Getting philanthropic foundations to invest in farmers’ self-care hasn’t been easy, but that began to shift when American Farmland Trust (AFT) signed on as Coleman’s fiscal sponsor in 2024. For AFT, the logic for supporting Real Farmer Care was clear, lining up with their holistic approach to farmland protection: “Protecting land for the long term is not just about conservation tools or policies,” Ashley Brucker, AFT’s senior manager of grantmaking, told Offrange via email. “It is also about the people who steward that land every day. If farmers are exhausted, injured, or struggling to take care of themselves, the future of that land is at risk too.”
With AFT as a partner, money is starting to come in: The Schmidt Family Foundation contributed $20,000 to Real Farmer Care last year and doubled that this year. It’s helping Coleman raise the baseline microgrants from $100 to $200 for the first time, and draw a modest salary as she plans for further expansion.
In Real Farmer Care’s Self-Care Support Survey, farmers are asked how they’d spend a hypothetical $500 self-care award.
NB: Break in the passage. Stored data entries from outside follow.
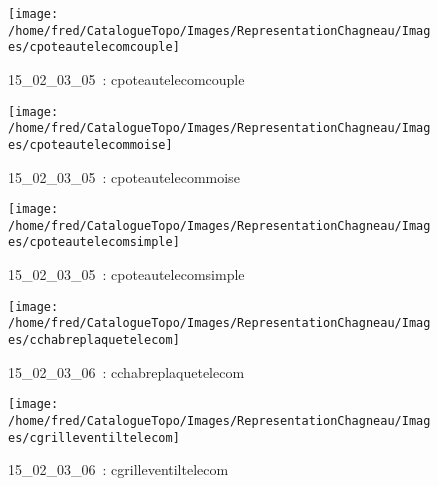 \documentclass[12pt,titlepage]{book}
\begin{document}
\begin{figure}[h!]
  \begin{minipage}[t]{3cm}
    \begin{center}
      \texttt{[image: /home/fred/CatalogueTopo/Images/RepresentationChagneau/Images/cpoteautelecomcouple]}
      \caption[~15\_02\_03\_05]{\small{15\_02\_03\_05~:} \tiny{cpoteautelecomcouple}}\label{cpoteautelecomcouple}
    \end{center}
  \end{minipage}
  \begin{minipage}[t]{3cm}
    \begin{center}
      \texttt{[image: /home/fred/CatalogueTopo/Images/RepresentationChagneau/Images/cpoteautelecommoise]}
      \caption[~15\_02\_03\_05]{\small{15\_02\_03\_05~:} \tiny{cpoteautelecommoise}}\label{cpoteautelecommoise}
    \end{center}
  \end{minipage}
  \begin{minipage}[t]{3cm}
    \begin{center}
      \texttt{[image: /home/fred/CatalogueTopo/Images/RepresentationChagneau/Images/cpoteautelecomsimple]}
      \caption[~15\_02\_03\_05]{\small{15\_02\_03\_05~:} \tiny{cpoteautelecomsimple}}\label{cpoteautelecomsimple}
    \end{center}
  \end{minipage}
  \begin{minipage}[t]{3cm}
    \begin{center}
      \texttt{[image: /home/fred/CatalogueTopo/Images/RepresentationChagneau/Images/cchabreplaquetelecom]}
      \caption[~15\_02\_03\_06]{\small{15\_02\_03\_06~:} \tiny{cchabreplaquetelecom}}\label{cchabreplaquetelecom}
    \end{center}
  \end{minipage}
  \begin{minipage}[t]{3cm}
    \begin{center}
      \texttt{[image: /home/fred/CatalogueTopo/Images/RepresentationChagneau/Images/cgrilleventiltelecom]}
      \caption[~15\_02\_03\_06]{\small{15\_02\_03\_06~:} \tiny{cgrilleventiltelecom}}\label{cgrilleventiltelecom}
    \end{center}
  \end{minipage}
  \begin{minipage}[t]{3cm}

\end{minipage}
\end{figure}
\end{document}
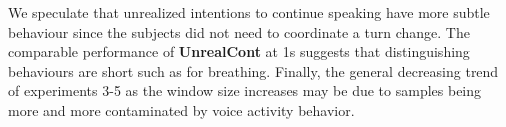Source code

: \documentclass[sigconf]{acmart}
\begin{document}
We speculate that unrealized intentions to continue speaking have more subtle behaviour since the subjects did not need to coordinate a turn change. The comparable performance of \textbf{UnrealCont} at 1s suggests that distinguishing behaviours are short such as for breathing. Finally, the general decreasing trend of experiments 3-5 as the window size increases may be due to samples being more and more contaminated by voice activity behavior. 




\end{document}
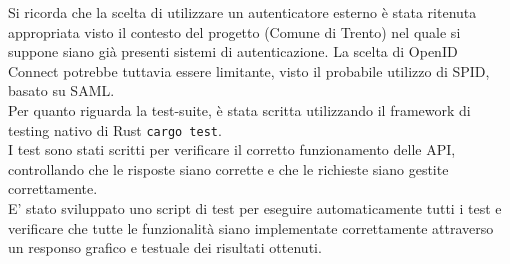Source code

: \documentclass{article}
\begin{document}
\noindent
Si ricorda che la scelta di utilizzare un autenticatore esterno è stata ritenuta appropriata visto il contesto del progetto (Comune di Trento) nel quale si suppone siano già presenti sistemi di autenticazione.
La scelta di OpenID Connect potrebbe tuttavia essere limitante, visto il probabile utilizzo di SPID, basato su SAML.\\

\noindent
Per quanto riguarda la test-suite, è stata scritta utilizzando il framework di testing nativo di Rust \texttt{cargo test}.\\
I test sono stati scritti per verificare il corretto funzionamento delle API, controllando che le risposte siano corrette e che le richieste siano gestite correttamente.\\
E' stato sviluppato uno script di test per eseguire automaticamente tutti i test e verificare che tutte le funzionalità siano implementate correttamente attraverso un responso grafico e testuale dei risultati ottenuti.
\end{document}
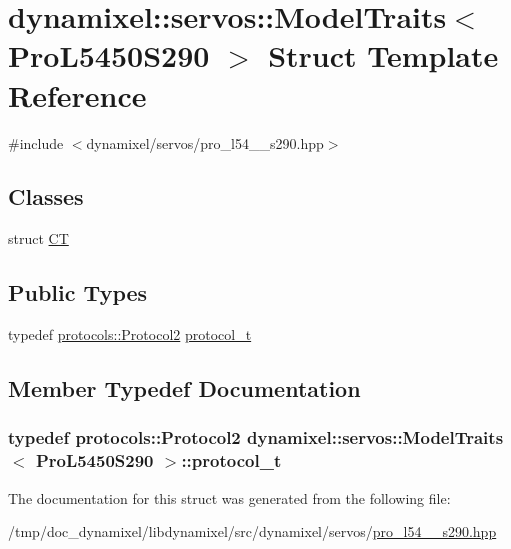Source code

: \hypertarget{structdynamixel_1_1servos_1_1_model_traits_3_01_pro_l5450_s290_01_4}{}\section{dynamixel\+:\+:servos\+:\+:Model\+Traits$<$ Pro\+L5450\+S290 $>$ Struct Template Reference}
\label{structdynamixel_1_1servos_1_1_model_traits_3_01_pro_l5450_s290_01_4}


{\ttfamily \#include $<$dynamixel/servos/pro\+\_\+l54\+\_\+\_\+s290.\+hpp$>$}

\subsection*{Classes}
\begin{DoxyCompactItemize}
\item 
struct \hyperlink{structdynamixel_1_1servos_1_1_model_traits_3_01_pro_l5450_s290_01_4_1_1_c_t}{CT}
\end{DoxyCompactItemize}
\subsection*{Public Types}
\begin{DoxyCompactItemize}
\item 
typedef \hyperlink{classdynamixel_1_1protocols_1_1_protocol2}{protocols\+::\+Protocol2} \hyperlink{structdynamixel_1_1servos_1_1_model_traits_3_01_pro_l5450_s290_01_4_a1c4916b8670ad8da2e5502d488c4bc5f}{protocol\+\_\+t}
\end{DoxyCompactItemize}


\subsection{Member Typedef Documentation}
\subsubsection[{\texorpdfstring{protocol\+\_\+t}{protocol_t}}]{\setlength{\rightskip}{0pt plus 5cm}typedef {\bf protocols\+::\+Protocol2} {\bf dynamixel\+::servos\+::\+Model\+Traits}$<$ {\bf Pro\+L5450\+S290} $>$\+::{\bf protocol\+\_\+t}}\hypertarget{structdynamixel_1_1servos_1_1_model_traits_3_01_pro_l5450_s290_01_4_a1c4916b8670ad8da2e5502d488c4bc5f}{}\label{structdynamixel_1_1servos_1_1_model_traits_3_01_pro_l5450_s290_01_4_a1c4916b8670ad8da2e5502d488c4bc5f}


The documentation for this struct was generated from the following file\+:\begin{DoxyCompactItemize}
\item 
/tmp/doc\+\_\+dynamixel/libdynamixel/src/dynamixel/servos/\hyperlink{pro__l54__50__s290_8hpp}{pro\+\_\+l54\+\_\+\_\+s290.\+hpp}\end{DoxyCompactItemize}
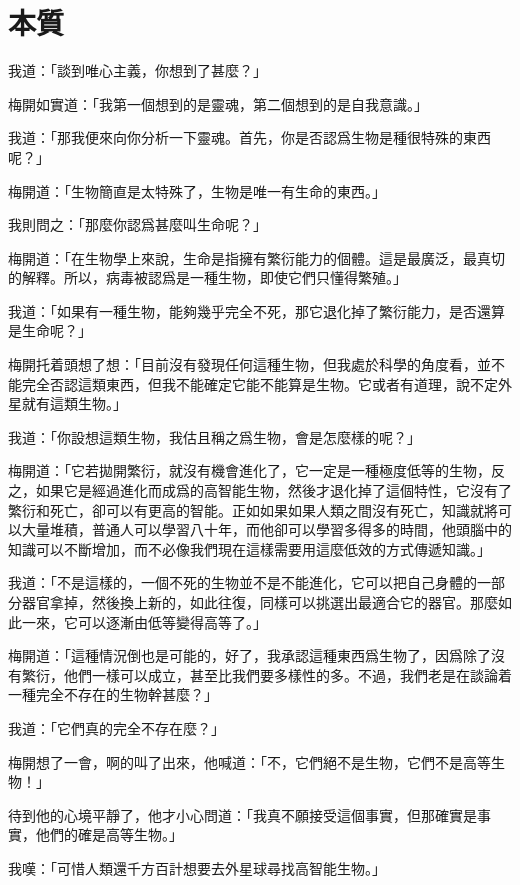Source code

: \chapter{本質}

我道：「談到唯心主義，你想到了甚麼？」

梅開如實道：「我第一個想到的是靈魂，第二個想到的是自我意識。」

我道：「那我便來向你分析一下靈魂。首先，你是否認爲生物是種很特殊的東西呢？」

梅開道：「生物簡直是太特殊了，生物是唯一有生命的東西。」

我則問之：「那麼你認爲甚麼叫生命呢？」

梅開道：「在生物學上來說，生命是指擁有繁衍能力的個體。這是最廣泛，最真切的解釋。所以，病毒被認爲是一種生物，即使它們只懂得繁殖。」

我道：「如果有一種生物，能夠幾乎完全不死，那它退化掉了繁衍能力，是否還算是生命呢？」

梅開托着頭想了想：「目前沒有發現任何這種生物，但我處於科學的角度看，並不能完全否認這類東西，但我不能確定它能不能算是生物。它或者有道理，說不定外星就有這類生物。」

我道：「你設想這類生物，我估且稱之爲生物，會是怎麼樣的呢？」

梅開道：「它若拋開繁衍，就沒有機會進化了，它一定是一種極度低等的生物，反之，如果它是經過進化而成爲的高智能生物，然後才退化掉了這個特性，它沒有了繁衍和死亡，卻可以有更高的智能。正如如果如果人類之間沒有死亡，知識就將可以大量堆積，普通人可以學習八十年，而他卻可以學習多得多的時間，他頭腦中的知識可以不斷增加，而不必像我們現在這樣需要用這麼低效的方式傳遞知識。」

我道：「不是這樣的，一個不死的生物並不是不能進化，它可以把自己身體的一部分器官拿掉，然後換上新的，如此往復，同樣可以挑選出最適合它的器官。那麼如此一來，它可以逐漸由低等變得高等了。」

梅開道：「這種情況倒也是可能的，好了，我承認這種東西爲生物了，因爲除了沒有繁衍，他們一樣可以成立，甚至比我們要多樣性的多。不過，我們老是在談論着一種完全不存在的生物幹甚麼？」

我道：「它們真的完全不存在麼？」

梅開想了一會，啊的叫了出來，他喊道：「不，它們絕不是生物，它們不是高等生物！」

待到他的心境平靜了，他才小心問道：「我真不願接受這個事實，但那確實是事實，他們的確是高等生物。」

我嘆：「可惜人類還千方百計想要去外星球尋找高智能生物。」

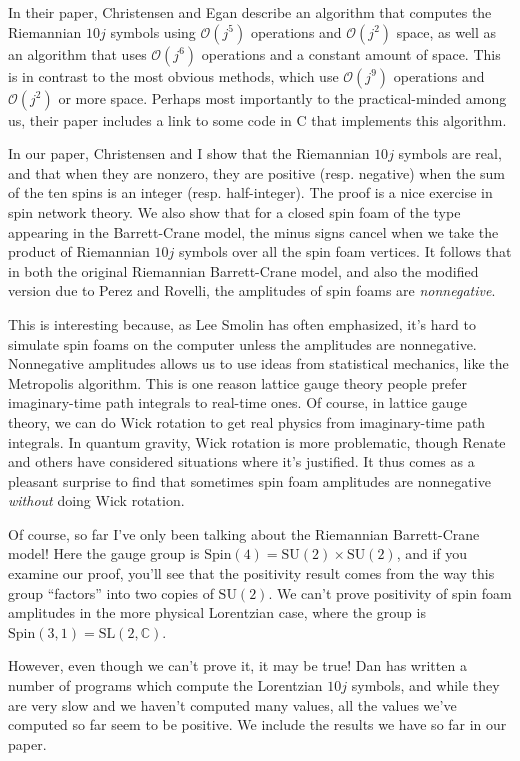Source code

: \documentclass{article}
\begin{document}
In their paper, Christensen and Egan describe an algorithm that computes
the Riemannian \(10j\) symbols using \(\mathcal{O}(j^5)\) operations and
\(\mathcal{O}(j^2)\) space, as well as an algorithm that uses
\(\mathcal{O}(j^6)\) operations and a constant amount of space. This is
in contrast to the most obvious methods, which use \(\mathcal{O}(j^9)\)
operations and \(\mathcal{O}(j^2)\) or more space. Perhaps most
importantly to the practical-minded among us, their paper includes a
link to some code in C that implements this algorithm.

In our paper, Christensen and I show that the Riemannian \(10j\) symbols
are real, and that when they are nonzero, they are positive (resp.
negative) when the sum of the ten spins is an integer (resp.
half-integer). The proof is a nice exercise in spin network theory. We
also show that for a closed spin foam of the type appearing in the
Barrett-Crane model, the minus signs cancel when we take the product of
Riemannian \(10j\) symbols over all the spin foam vertices. It follows
that in both the original Riemannian Barrett-Crane model, and also the
modified version due to Perez and Rovelli, the amplitudes of spin foams
are \emph{nonnegative}.

This is interesting because, as Lee Smolin has often emphasized, it's
hard to simulate spin foams on the computer unless the amplitudes are
nonnegative. Nonnegative amplitudes allows us to use ideas from
statistical mechanics, like the Metropolis algorithm. This is one reason
lattice gauge theory people prefer imaginary-time path integrals to
real-time ones. Of course, in lattice gauge theory, we can do Wick
rotation to get real physics from imaginary-time path integrals. In
quantum gravity, Wick rotation is more problematic, though Renate and
others have considered situations where it's justified. It thus comes as
a pleasant surprise to find that sometimes spin foam amplitudes are
nonnegative \emph{without} doing Wick rotation.

Of course, so far I've only been talking about the Riemannian
Barrett-Crane model! Here the gauge group is
\(\mathrm{Spin}(4) = \mathrm{SU}(2) \times \mathrm{SU}(2)\), and if you
examine our proof, you'll see that the positivity result comes from the
way this group ``factors'' into two copies of \(\mathrm{SU}(2)\). We
can't prove positivity of spin foam amplitudes in the more physical
Lorentzian case, where the group is
\(\mathrm{Spin}(3,1) = \mathrm{SL}(2,\mathbb{C})\).

However, even though we can't prove it, it may be true! Dan has written
a number of programs which compute the Lorentzian \(10j\) symbols, and
while they are very slow and we haven't computed many values, all the
values we've computed so far seem to be positive. We include the results
we have so far in our paper.
\end{document}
Many have given the same answers: monthly massages, yoga classes, therapy, or time away from the farm. Coleman hopes to make that level of support possible this year, if she can secure additional funding. In the meantime, she’s organizing a four-day wellness retreat for women and nonbinary farmers in partnership with a psychotherapist. Called “Tending the Land, Tending the Farmer,” the pilot is set for November, with plans to offer the retreat multiple times in 2027.
During a recent Zoom call from Costa Rica, Coleman looked relaxed, dressed in a colorful top with warm sunlight shining on her face. She was there with friends to celebrate her 50th birthday. With her youngest son now off at college, she said she has more time to devote to Real Farmer Care and to herself. For Coleman, self-care is more of a collective practice than an individual one — and the organization she’s built is making sure that farmers, including her, aren’t doing it alone.